EXERCISE> For the entries below, state how many lines include the string "kiến", and write nothing besides that number.

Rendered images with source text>
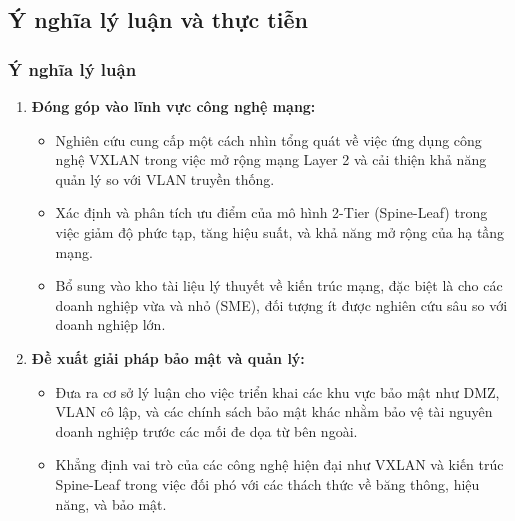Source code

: \documentclass[13pt]{article}
\begin{document}
    \subsection{Ý nghĩa lý luận và thực tiễn}
    \subsubsection{Ý nghĩa lý luận}
    \begin{enumerate}
        \item \textbf{Đóng góp vào lĩnh vực công nghệ mạng:}
            \begin{itemize}
                \item Nghiên cứu cung cấp một cách nhìn tổng quát về việc ứng dụng công nghệ VXLAN trong việc mở rộng mạng Layer 2 và cải thiện khả năng quản lý so với VLAN truyền thống.
                \item Xác định và phân tích ưu điểm của mô hình 2-Tier (Spine-Leaf) trong việc giảm độ phức tạp, tăng hiệu suất, và khả năng mở rộng của hạ tầng mạng.
                \item Bổ sung vào kho tài liệu lý thuyết về kiến trúc mạng, đặc biệt là cho các doanh nghiệp vừa và nhỏ (SME), đối tượng ít được nghiên cứu sâu so với doanh nghiệp lớn.
            \end{itemize}
            
        \item \textbf{Đề xuất giải pháp bảo mật và quản lý:}
            \begin{itemize}
                \item Đưa ra cơ sở lý luận cho việc triển khai các khu vực bảo mật như DMZ, VLAN cô lập, và các chính sách bảo mật khác nhằm bảo vệ tài nguyên doanh nghiệp trước các mối đe dọa từ bên ngoài.
                \item Khẳng định vai trò của các công nghệ hiện đại như VXLAN và kiến trúc Spine-Leaf trong việc đối phó với các thách thức về băng thông, hiệu năng, và bảo mật.
            \end{itemize}
    \end{enumerate}
\end{document}
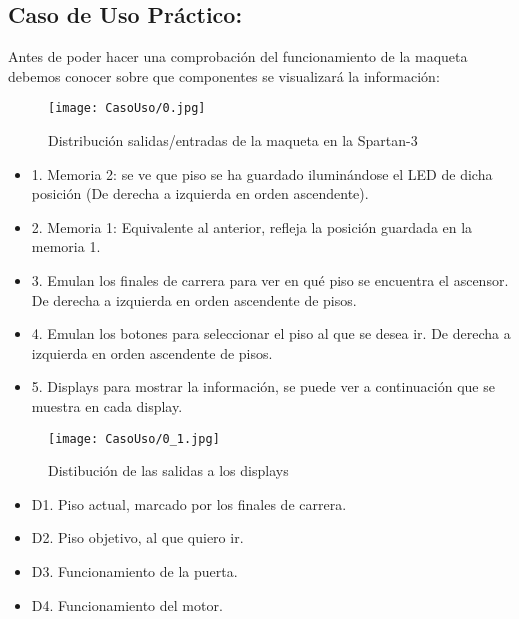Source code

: \subsection{Caso de Uso Práctico:}
	
	Antes de poder hacer una comprobación del funcionamiento de la maqueta debemos conocer sobre que componentes se visualizará la información:
	
	\begin{figure}[H]
        \centering
        \texttt{[image: CasoUso/0.jpg]}
        \caption{Distribución salidas/entradas de la maqueta en la Spartan-3}
        \label{fig:Spartan3Interfaz}
    \end{figure}
    
    
    \begin{itemize}
	    \item 1. Memoria 2: se ve que piso se ha guardado iluminándose el LED de dicha posición (De derecha a izquierda en orden ascendente).
	    \item 2. Memoria 1: Equivalente al anterior, refleja la posición guardada en la memoria 1.
	    \item 3. Emulan los finales de carrera para ver en qué piso se encuentra el ascensor. De derecha a izquierda en orden ascendente de pisos.
	    \item 4. Emulan los botones para seleccionar el piso al que se desea ir. De derecha a izquierda en orden ascendente de pisos.
	    \item 5. Displays para mostrar la información, se puede ver a continuación que se muestra en cada display.
	\end{itemize} 
	
	\begin{figure}[H]
        \centering
        \texttt{[image: CasoUso/0\_1.jpg]}
        \caption{Distibución de las salidas a los displays}
        \label{fig:Spartan3InterfazDisplays}
    \end{figure}
    
    \begin{itemize}
		    \item  D1. Piso actual, marcado por los finales de carrera.
		    \item  D2. Piso objetivo, al que quiero ir.
		    \item  D3. Funcionamiento de la puerta.
		    \item  D4. Funcionamiento del motor.
	\end{itemize}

TASK ANSWER> 2